Conforme indicam tanto o cotejo entre os parágrafos iniciais das quarenta narrativas,

no idioma-fonte e no idioma-alvo, quanto as pistas que levam ao efeito de unidade da obra e a

comparação entre “Curtamão” e “Stellmaß”, no caso da tradução de Tutaméia é patente a

adaptação ou acomodação a uma expressão mais corriqueira, menos “exótica”,

gramaticalmente muito mais estável. Qualquer que seja o recorte considerado, em todos se

pode observar o mesmo fenômeno de “normalização” do enunciado, sobretudo no âmbito

verbal (isto é, do verbo em torno do qual o segmento se constela).

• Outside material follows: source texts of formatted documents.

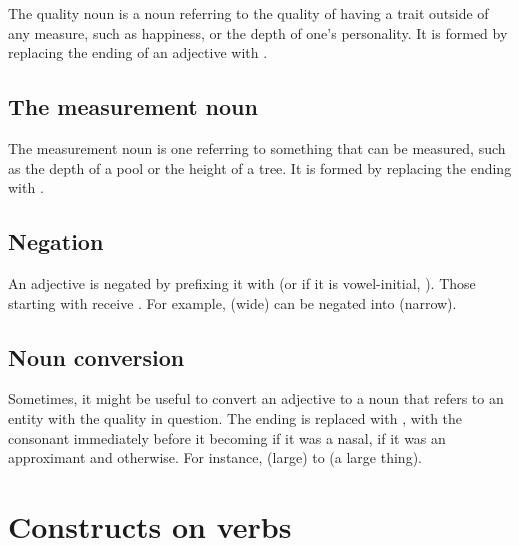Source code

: \documentclass{book}
\begin{document}
The quality noun is a noun referring to the quality of having a trait outside of any measure, such as happiness, or the depth of one's personality. It is formed by replacing the ending of an adjective with .

\subsection{The measurement noun}

The measurement noun is one referring to something that can be measured, such as the depth of a pool or the height of a tree. It is formed by replacing the ending with .

\subsection{Negation}

An adjective is negated by prefixing it with  (or if it is vowel-initial, ). Those starting with  receive . For example,  (wide) can be negated into  (narrow).

\subsection{Noun conversion}

Sometimes, it might be useful to convert an adjective to a noun that refers to an entity with the quality in question. The ending is replaced with , with the consonant immediately before it becoming  if it was a nasal,  if it was an approximant and  otherwise. For instance,  (large) to  (a large thing).

\section{Constructs on verbs}

\label{sec:verbcons}
\end{document}

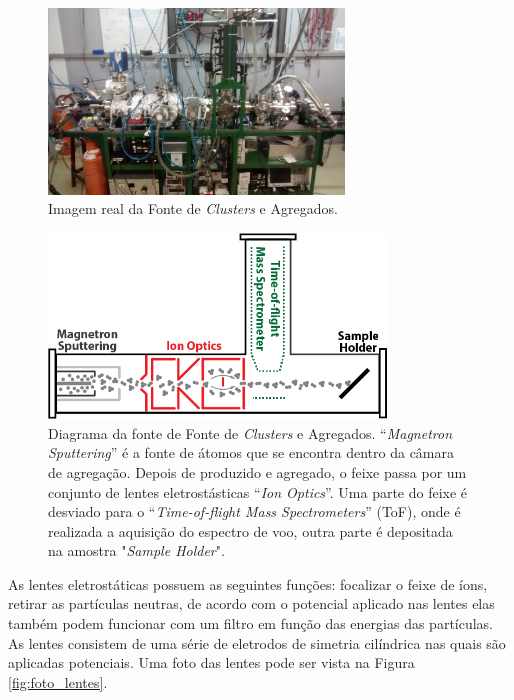 \begin{figure}
  \centering
  \includegraphics[width=0.7\textwidth]{images/foca/foto_foca}
  \caption{ Imagem real da  Fonte de \textit{Clusters} e Agregados.  }
  \label{fig:foto_foca}
\end{figure}

\begin{figure}
  \centering
  \includegraphics[width=0.8\textwidth]{images/foca/esquematico_foca}
  \caption{ Diagrama da fonte de Fonte de \textit{Clusters} e Agregados. ``\textit{Magnetron Sputtering}'' é a fonte de átomos que se encontra dentro da câmara de agregação. Depois de produzido e agregado, o feixe passa por um conjunto de lentes eletrostásticas  ``\textit{Ion Optics}''. Uma parte do feixe é desviado para o ``\textit{Time-of-flight Mass Spectrometers}'' (ToF), onde é realizada a aquisição do espectro de voo, outra parte é depositada na amostra "\textit{Sample Holder}"\cite{livro_vitor}.  }
  \label{fig:esquema_foca}
\end{figure}

As lentes eletrostáticas possuem as seguintes funções: focalizar o feixe de íons, retirar as partículas neutras, de acordo com o potencial aplicado nas lentes elas também podem funcionar com um filtro em função das energias das partículas. As lentes consistem de uma série de eletrodos de simetria cilíndrica nas quais são aplicadas potenciais. Uma foto das lentes pode ser vista na Figura \ref{fig:foto_lentes}.

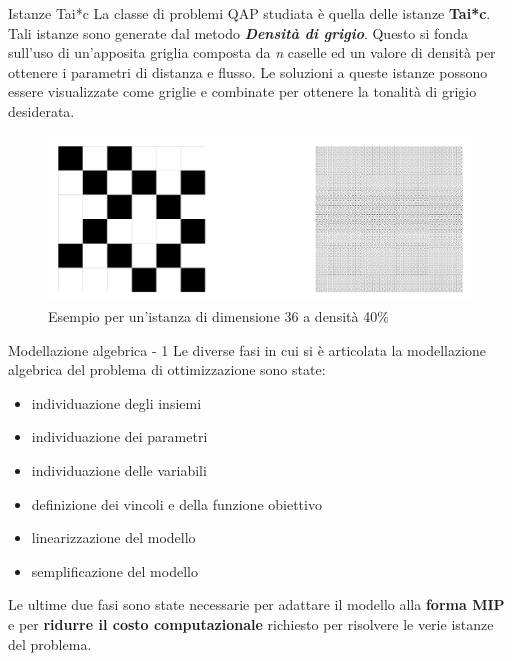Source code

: \documentclass[a4paper]{beamer}
\begin{document}
\begin{frame}{Istanze Tai*c}
La classe di problemi QAP studiata è quella delle istanze \textbf{Tai*c}.
\newline \newline
Tali istanze sono generate dal metodo \textbf{\textit{Densità di grigio}}.
Questo si fonda sull'uso di un'apposita griglia composta da \textit{n} caselle ed un valore di densità per ottenere i parametri 
di distanza e flusso.
\newline \newline
Le soluzioni a queste istanze possono essere visualizzate come griglie e combinate per ottenere la tonalità di grigio desiderata.
\begin{figure}[h!]
    \centering
\includegraphics[scale=0.12]{images/gray_36_40.png}
\caption{Esempio per un'istanza di dimensione 36 a densità 40\%}
\end{figure}   
\end{frame}

\begin{frame}{Modellazione algebrica - 1}
Le diverse fasi in cui si è articolata la modellazione algebrica del problema di ottimizzazione sono state:
\begin{itemize}
\item individuazione degli insiemi
\item individuazione dei parametri
\item individuazione delle variabili
\item definizione dei vincoli e della funzione obiettivo
\item linearizzazione del modello 
\item semplificazione del modello
\end{itemize}
\vfill
Le ultime due fasi sono state necessarie per adattare il modello alla \textbf{forma MIP} e per \textbf{ridurre il costo computazionale}
richiesto per risolvere le verie istanze del problema.
\end{frame}
\end{document}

As alterações promovidas pela tradução nos parágrafos iniciais das narrativas, assim

como nos segmentos analisados por Vera Novis, na maior parte dos casos, embora não afetem

gravemente a dimensão da diegese, introduzem modificações no discurso narrativo cujos

efeitos podem ser sentidos na relação deste com o conteúdo narrado. Na tradução de

“Curtamão”, perde-se uma das importantes funções da narrativa, a função ideológica,

considerada de forma ampliada, localizável nos interstícios do discurso, nas brechas, em sua

desintegração.

O acréscimo, pela tradução, de um simples artigo ou de vírgulas numa enumeração

acarreta mudanças dignas de serem levadas em consideração, num enunciado narrativo tão

particular como o de Tutaméia. A soma de inúmeras ocorrências como essa, no final, acaba

por desconfigurar o enunciado, privando-o daquilo que tem de mais característico; ou, dito de

modo contrário, talvez mais fiel: preenchendo os vazios que lhe são tão caros.

Embora ao tradutor não escapem as sutilezas do uso dos tempos verbais, por exemplo,

ele opta, conforme vimos, por aplainá-las. Está consciente de que sua opção tem efeitos, e o

fato de mencionar essa ocorrência no posfácio (MEYER-CLASON, 1994, p. 263) à tradução da

obra o atesta, mas isso não assegura que busque outra saída. Da mesma forma, para a

redundância e o inusitado de “brilhando que qual enxada nova”, por exemplo, também não se

busca uma solução que vá além do mais corriqueiro (wie, “como”).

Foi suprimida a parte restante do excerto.